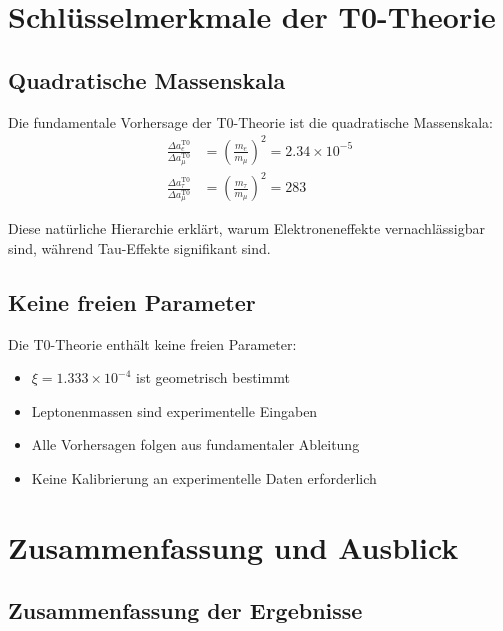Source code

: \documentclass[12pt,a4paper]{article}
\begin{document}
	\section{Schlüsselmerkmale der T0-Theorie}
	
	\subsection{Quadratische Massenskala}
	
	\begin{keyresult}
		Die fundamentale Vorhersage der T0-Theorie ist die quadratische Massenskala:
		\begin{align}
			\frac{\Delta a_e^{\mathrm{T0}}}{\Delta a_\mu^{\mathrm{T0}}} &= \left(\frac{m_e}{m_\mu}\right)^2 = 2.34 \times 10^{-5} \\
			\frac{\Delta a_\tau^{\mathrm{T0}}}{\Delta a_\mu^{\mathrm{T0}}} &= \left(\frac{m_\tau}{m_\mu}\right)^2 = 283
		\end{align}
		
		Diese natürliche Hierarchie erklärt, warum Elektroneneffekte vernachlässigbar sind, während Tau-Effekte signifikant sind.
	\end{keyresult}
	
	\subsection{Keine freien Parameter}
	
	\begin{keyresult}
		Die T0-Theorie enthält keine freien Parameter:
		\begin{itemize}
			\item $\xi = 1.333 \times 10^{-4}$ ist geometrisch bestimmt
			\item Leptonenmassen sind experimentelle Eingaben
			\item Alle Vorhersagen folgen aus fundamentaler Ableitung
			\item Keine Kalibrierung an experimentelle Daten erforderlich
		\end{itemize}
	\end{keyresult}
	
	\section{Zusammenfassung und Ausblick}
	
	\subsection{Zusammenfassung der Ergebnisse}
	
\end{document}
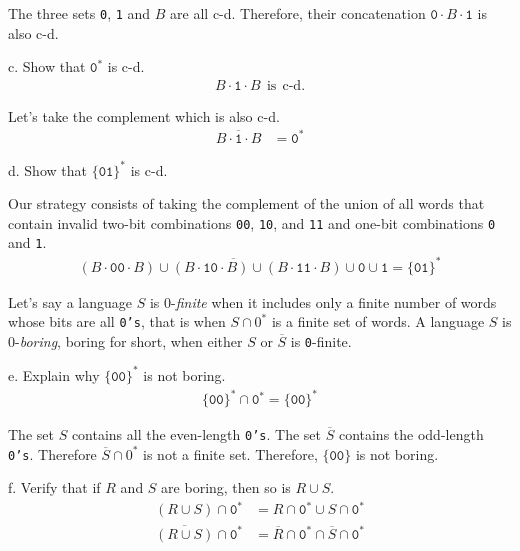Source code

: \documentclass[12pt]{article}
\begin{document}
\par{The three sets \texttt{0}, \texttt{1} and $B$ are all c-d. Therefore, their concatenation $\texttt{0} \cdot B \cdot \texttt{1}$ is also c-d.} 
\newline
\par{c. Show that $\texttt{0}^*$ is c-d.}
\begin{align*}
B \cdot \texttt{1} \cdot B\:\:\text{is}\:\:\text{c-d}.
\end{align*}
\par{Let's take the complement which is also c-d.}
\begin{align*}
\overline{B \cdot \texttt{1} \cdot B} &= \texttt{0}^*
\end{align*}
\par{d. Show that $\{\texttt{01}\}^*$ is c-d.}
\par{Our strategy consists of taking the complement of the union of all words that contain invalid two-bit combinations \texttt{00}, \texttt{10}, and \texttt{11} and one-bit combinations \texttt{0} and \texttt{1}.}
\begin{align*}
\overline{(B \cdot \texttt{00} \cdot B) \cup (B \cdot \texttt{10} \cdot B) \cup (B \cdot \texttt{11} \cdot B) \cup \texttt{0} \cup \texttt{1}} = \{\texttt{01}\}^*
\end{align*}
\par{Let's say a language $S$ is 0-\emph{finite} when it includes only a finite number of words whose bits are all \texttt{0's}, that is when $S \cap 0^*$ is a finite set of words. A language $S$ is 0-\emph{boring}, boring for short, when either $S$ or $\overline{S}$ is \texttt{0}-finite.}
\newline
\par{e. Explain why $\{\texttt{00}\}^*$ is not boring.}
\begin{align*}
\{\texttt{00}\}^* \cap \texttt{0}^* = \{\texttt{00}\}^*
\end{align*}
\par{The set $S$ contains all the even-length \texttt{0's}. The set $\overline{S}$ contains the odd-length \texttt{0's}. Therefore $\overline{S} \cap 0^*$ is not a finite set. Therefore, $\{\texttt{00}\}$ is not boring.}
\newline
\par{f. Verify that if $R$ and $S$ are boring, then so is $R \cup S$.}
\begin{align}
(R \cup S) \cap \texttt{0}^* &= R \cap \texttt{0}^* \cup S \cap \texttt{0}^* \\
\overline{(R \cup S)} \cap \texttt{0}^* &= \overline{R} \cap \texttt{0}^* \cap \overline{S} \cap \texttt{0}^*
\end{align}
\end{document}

§ **About this task**
Nothing but the exact text of the records should appear in your answer, with no pictures. Please write it out.

§ **Solution**
Source code

: \documentclass[12pt,a4paper]{article}
\begin{document}
	\section{Schlüsselmerkmale der T0-Theorie}
	
	\subsection{Quadratische Massenskala}
	
	\begin{keyresult}
		Die fundamentale Vorhersage der T0-Theorie ist die quadratische Massenskala:
		\begin{align}
			\frac{\Delta a_e^{\mathrm{T0}}}{\Delta a_\mu^{\mathrm{T0}}} &= \left(\frac{m_e}{m_\mu}\right)^2 = 2.34 \times 10^{-5} \\
			\frac{\Delta a_\tau^{\mathrm{T0}}}{\Delta a_\mu^{\mathrm{T0}}} &= \left(\frac{m_\tau}{m_\mu}\right)^2 = 283
		\end{align}
		
		Diese natürliche Hierarchie erklärt, warum Elektroneneffekte vernachlässigbar sind, während Tau-Effekte signifikant sind.
	\end{keyresult}
	
	\subsection{Keine freien Parameter}
	
	\begin{keyresult}
		Die T0-Theorie enthält keine freien Parameter:
		\begin{itemize}
			\item $\xi = 1.333 \times 10^{-4}$ ist geometrisch bestimmt
			\item Leptonenmassen sind experimentelle Eingaben
			\item Alle Vorhersagen folgen aus fundamentaler Ableitung
			\item Keine Kalibrierung an experimentelle Daten erforderlich
		\end{itemize}
	\end{keyresult}
	
	\section{Zusammenfassung und Ausblick}
	
	\subsection{Zusammenfassung der Ergebnisse}
	
\end{document}
Source code

: \documentclass[12pt]{article}
\begin{document}
\par{The three sets \texttt{0}, \texttt{1} and $B$ are all c-d. Therefore, their concatenation $\texttt{0} \cdot B \cdot \texttt{1}$ is also c-d.} 
\newline
\par{c. Show that $\texttt{0}^*$ is c-d.}
\begin{align*}
B \cdot \texttt{1} \cdot B\:\:\text{is}\:\:\text{c-d}.
\end{align*}
\par{Let's take the complement which is also c-d.}
\begin{align*}
\overline{B \cdot \texttt{1} \cdot B} &= \texttt{0}^*
\end{align*}
\par{d. Show that $\{\texttt{01}\}^*$ is c-d.}
\par{Our strategy consists of taking the complement of the union of all words that contain invalid two-bit combinations \texttt{00}, \texttt{10}, and \texttt{11} and one-bit combinations \texttt{0} and \texttt{1}.}
\begin{align*}
\overline{(B \cdot \texttt{00} \cdot B) \cup (B \cdot \texttt{10} \cdot B) \cup (B \cdot \texttt{11} \cdot B) \cup \texttt{0} \cup \texttt{1}} = \{\texttt{01}\}^*
\end{align*}
\par{Let's say a language $S$ is 0-\emph{finite} when it includes only a finite number of words whose bits are all \texttt{0's}, that is when $S \cap 0^*$ is a finite set of words. A language $S$ is 0-\emph{boring}, boring for short, when either $S$ or $\overline{S}$ is \texttt{0}-finite.}
\newline
\par{e. Explain why $\{\texttt{00}\}^*$ is not boring.}
\begin{align*}
\{\texttt{00}\}^* \cap \texttt{0}^* = \{\texttt{00}\}^*
\end{align*}
\par{The set $S$ contains all the even-length \texttt{0's}. The set $\overline{S}$ contains the odd-length \texttt{0's}. Therefore $\overline{S} \cap 0^*$ is not a finite set. Therefore, $\{\texttt{00}\}$ is not boring.}
\newline
\par{f. Verify that if $R$ and $S$ are boring, then so is $R \cup S$.}
\begin{align}
(R \cup S) \cap \texttt{0}^* &= R \cap \texttt{0}^* \cup S \cap \texttt{0}^* \\
\overline{(R \cup S)} \cap \texttt{0}^* &= \overline{R} \cap \texttt{0}^* \cap \overline{S} \cap \texttt{0}^*
\end{align}
\end{document}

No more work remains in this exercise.